Now glance at the matter and energy God has made. Imagine a wall with hundreds of dials. Each must be at exactly the right setting for carbon-based life to emerge in a suburb of the Milky Way. If the cosmic expansion of the universe had first been a fraction less, it would have imploded billions of years ago; a fraction more intense, and galaxies could not have formed. The odds of our universe's existence and design occurring by random chance would not be accepted by any gambler, anywhere on earth.

Picture a comet. Its vapor trail can be more than 10,000 miles long. But capture and bottle that "tail," and you discover that the amount of vapor actually present in your bottle is less than one cubic inch of space. Imagine traveling across the sky at the speed of light. You would fly for 4.5 billion years to reach the edges of the universe we can see through telescopes today. Yet the Bible says that God measures all of that with the palm of his hand (Is 40:12). The creation reveals a remarkable Creator.

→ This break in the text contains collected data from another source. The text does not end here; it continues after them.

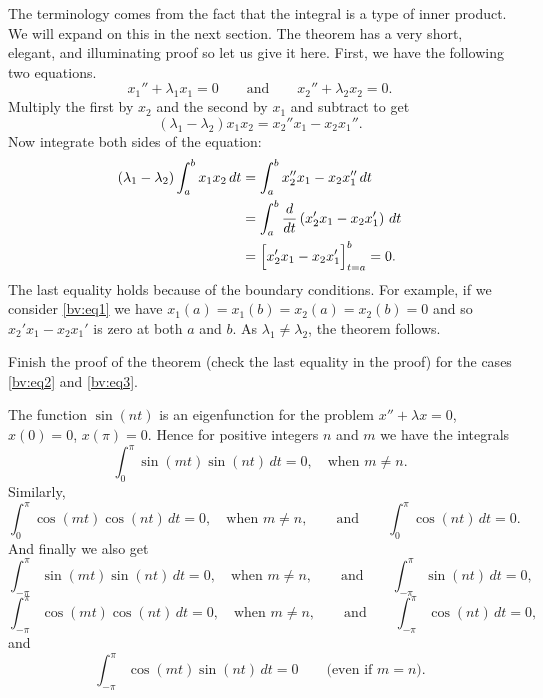 \documentclass{ximera}
\begin{document}
The terminology comes from the fact that the integral is a type of inner product.  We will expand on this in the next section.  The theorem has a very short, elegant, and illuminating proof so let us give it here. First, we have the following two equations.
\begin{equation*}
    x_1'' + \lambda_1 x_1 = 0 \qquad \text{and} \qquad x_2'' + \lambda_2 x_2 = 0.
\end{equation*}
Multiply the first by $x_2$ and the second by $x_1$ and subtract to get
\begin{equation*}
    (\lambda_1 - \lambda_2) x_1 x_2 = x_2'' x_1 - x_2 x_1'' .
\end{equation*}
Now integrate both sides of the equation:
\begin{equation*}
    \begin{split}
        (\lambda_1 - \lambda_2) \int_a^b x_1 x_2 \,dt
        & = \int_a^b x_2'' x_1 - x_2 x_1'' \,dt \\
        & = \int_a^b \frac{d}{dt} \left( x_2' x_1 - x_2 x_1' \right) \,dt \\
        & = \Bigl[ x_2' x_1 - x_2 x_1' \Bigr]_{t=a}^b = 0 .
    \end{split}
\end{equation*}
The last equality holds because of the boundary conditions.  For example, if we consider \eqref{bv:eq1} we have $x_1(a) = x_1(b) = x_2(a) = x_2(b) = 0$ and so $x_2' x_1 - x_2 x_1'$ is zero at both $a$ and $b$. As $\lambda_1 \not= \lambda_2$, the theorem follows.

\begin{exercise}%
    Finish the proof of the theorem (check the last equality in the proof) for the cases
    \eqref{bv:eq2} and \eqref{bv:eq3}.
\end{exercise}

The function $\sin (n t)$ is an eigenfunction for the problem $x''+\lambda x = 0$, $x(0) = 0$, $x(\pi) = 0$.  Hence for positive integers $n$ and $m$ we have the integrals
\begin{equation*}
    \int_{0}^\pi \sin (mt) \sin (nt) \,dt = 0 , \quad \text{when } m \not = n.
\end{equation*}
Similarly,
\begin{equation*}
    \int_{0}^\pi \cos (mt) \cos (nt) \,dt = 0 , \quad \text{when } m \not = n, \qquad \text{and} \qquad \int_{0}^\pi  \cos (nt) \,dt = 0 .
\end{equation*}
And finally we also get
\begin{equation*}
    \int_{-\pi}^\pi \sin (mt) \sin (nt) \,dt = 0 , \quad \text{when } m \not = n, \qquad \text{and} \qquad \int_{-\pi}^\pi  \sin (nt) \,dt = 0 ,
\end{equation*}
\begin{equation*}
    \int_{-\pi}^\pi \cos (mt) \cos (nt) \,dt = 0 , \quad \text{when } m \not = n, \qquad \text{and} \qquad \int_{-\pi}^\pi  \cos (nt) \,dt = 0 ,
\end{equation*}
and
\begin{equation*}
    \int_{-\pi}^\pi \cos (mt) \sin (nt) \,dt = 0 \qquad \text{(even if $m=n$).}
\end{equation*}
\end{document}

President Theodore Roosevelt and his good friend, the naturalist William Beebe, would on occasion stay at Roosevelt's family home. They would go out on its lawn at night. They would search the skies until they found the faint spot of light behind the lower lefthand corner of the Great Square of Pegasus. Then they would remember together the words:

That is the Spiral Galaxy in Andromeda.
It is as large as our Milky Way.
It is one of a hundred million galaxies.
It consists of one hundred billion suns,
Each larger than our sun.

Then President Roosevelt would grin at Mr. Beebe and say, "Now I think we are small enough. Let's go to bed." Are we small enough to go to God?